## PROBLEM TO WORK ON
Scan the records below. Copy every line in which the word "require" appears.

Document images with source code

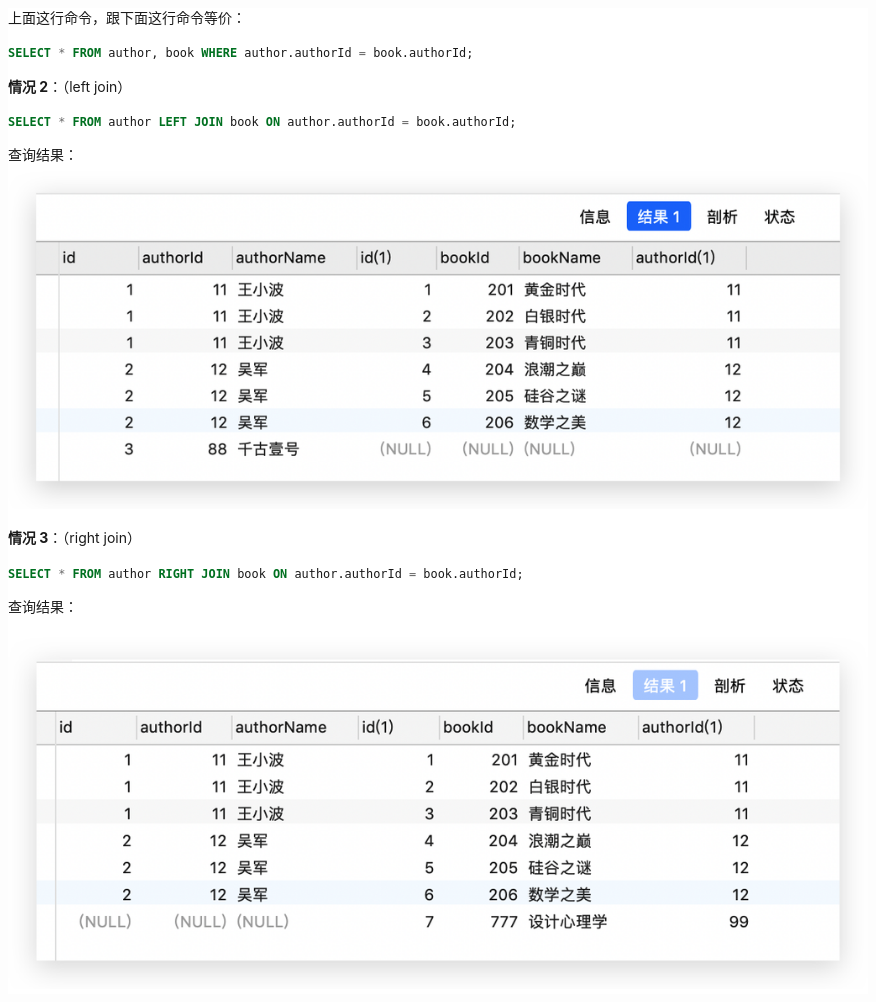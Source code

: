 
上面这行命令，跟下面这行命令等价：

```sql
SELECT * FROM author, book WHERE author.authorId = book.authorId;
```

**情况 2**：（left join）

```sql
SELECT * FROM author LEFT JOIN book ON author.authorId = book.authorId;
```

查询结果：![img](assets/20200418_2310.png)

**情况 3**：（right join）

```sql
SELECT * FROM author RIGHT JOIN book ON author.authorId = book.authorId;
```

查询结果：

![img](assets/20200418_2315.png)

...

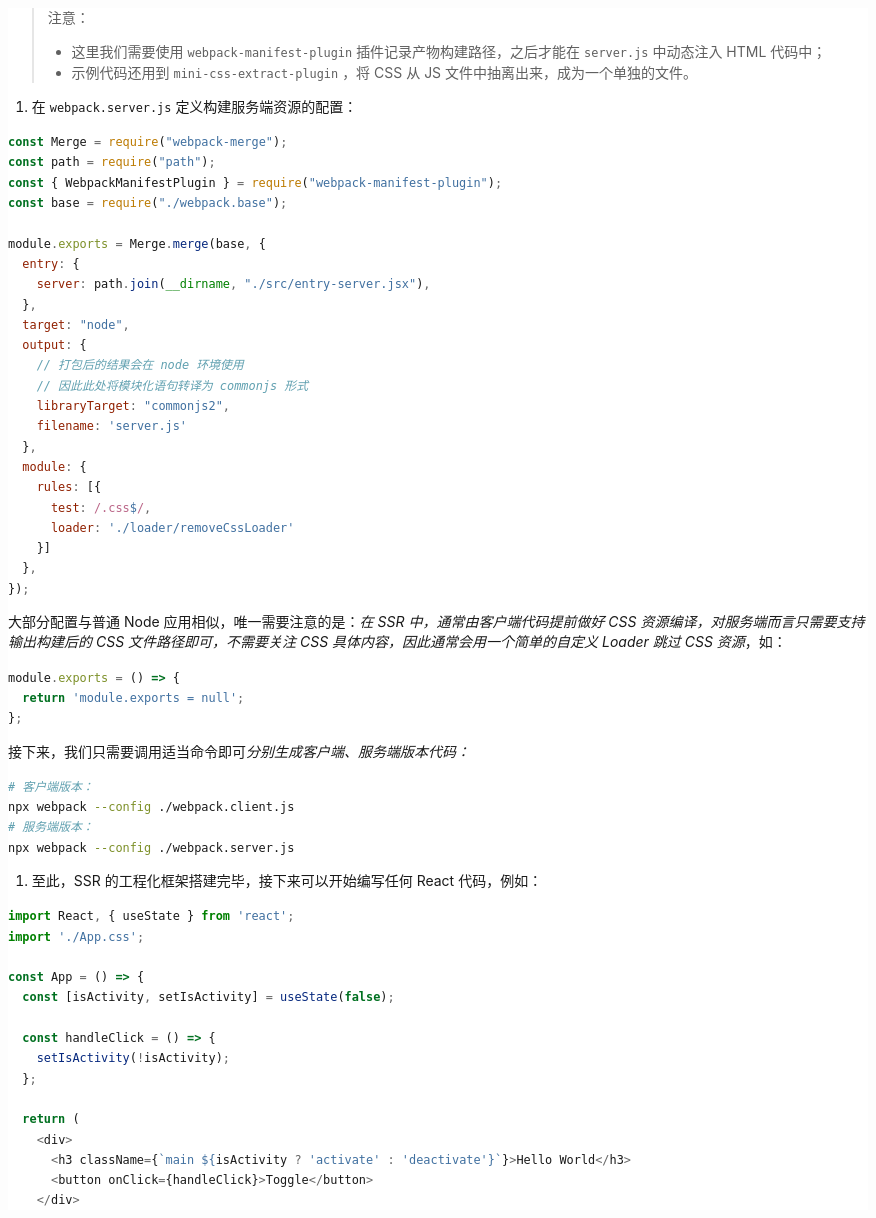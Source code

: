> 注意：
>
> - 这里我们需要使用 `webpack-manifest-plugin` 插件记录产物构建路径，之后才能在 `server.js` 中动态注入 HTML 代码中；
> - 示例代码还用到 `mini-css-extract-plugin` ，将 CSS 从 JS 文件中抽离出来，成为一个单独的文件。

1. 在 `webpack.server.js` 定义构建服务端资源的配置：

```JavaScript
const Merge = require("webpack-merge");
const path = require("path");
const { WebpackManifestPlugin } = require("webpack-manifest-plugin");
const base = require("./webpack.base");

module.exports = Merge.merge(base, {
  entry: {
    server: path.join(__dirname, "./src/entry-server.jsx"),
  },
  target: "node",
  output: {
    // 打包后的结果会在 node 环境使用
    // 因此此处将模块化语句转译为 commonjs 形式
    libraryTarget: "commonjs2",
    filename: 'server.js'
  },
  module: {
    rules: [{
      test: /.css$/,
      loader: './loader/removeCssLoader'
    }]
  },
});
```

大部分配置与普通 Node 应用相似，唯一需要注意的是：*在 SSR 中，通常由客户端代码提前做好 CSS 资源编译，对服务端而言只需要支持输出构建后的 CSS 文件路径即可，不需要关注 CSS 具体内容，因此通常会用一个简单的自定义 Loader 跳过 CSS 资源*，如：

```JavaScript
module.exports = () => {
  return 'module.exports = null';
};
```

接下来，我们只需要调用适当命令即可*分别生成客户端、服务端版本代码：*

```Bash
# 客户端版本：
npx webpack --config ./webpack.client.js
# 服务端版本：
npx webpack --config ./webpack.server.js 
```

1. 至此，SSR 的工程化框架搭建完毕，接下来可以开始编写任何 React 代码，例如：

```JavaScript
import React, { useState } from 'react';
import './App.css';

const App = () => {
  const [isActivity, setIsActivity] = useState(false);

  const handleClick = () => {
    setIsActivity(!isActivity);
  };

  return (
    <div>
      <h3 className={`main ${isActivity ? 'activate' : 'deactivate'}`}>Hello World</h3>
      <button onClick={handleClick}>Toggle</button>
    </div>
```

...

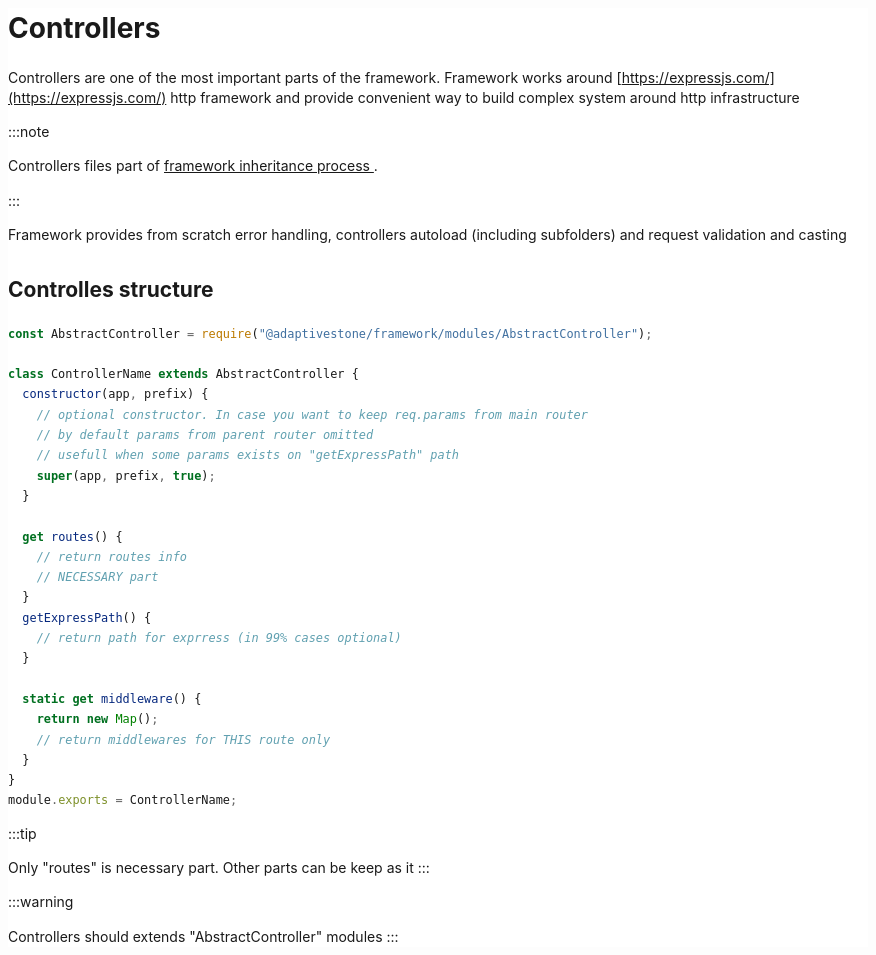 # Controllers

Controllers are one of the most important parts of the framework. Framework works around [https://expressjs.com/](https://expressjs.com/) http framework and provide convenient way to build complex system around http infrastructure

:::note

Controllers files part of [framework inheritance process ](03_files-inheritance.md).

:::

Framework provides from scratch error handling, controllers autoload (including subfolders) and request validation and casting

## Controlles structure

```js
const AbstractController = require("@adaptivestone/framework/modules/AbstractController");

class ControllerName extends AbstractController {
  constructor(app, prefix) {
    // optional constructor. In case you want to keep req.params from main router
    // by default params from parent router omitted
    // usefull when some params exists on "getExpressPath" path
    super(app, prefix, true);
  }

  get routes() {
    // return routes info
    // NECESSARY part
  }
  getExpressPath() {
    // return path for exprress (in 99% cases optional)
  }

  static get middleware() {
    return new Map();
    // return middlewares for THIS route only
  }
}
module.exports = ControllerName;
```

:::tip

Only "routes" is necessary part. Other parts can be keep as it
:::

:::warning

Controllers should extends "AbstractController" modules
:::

## SOLUTION
const Merge = require("webpack-merge");
const path = require("path");
const { WebpackManifestPlugin } = require("webpack-manifest-plugin");
const base = require("./webpack.base");
const AbstractController = require("@adaptivestone/framework/modules/AbstractController");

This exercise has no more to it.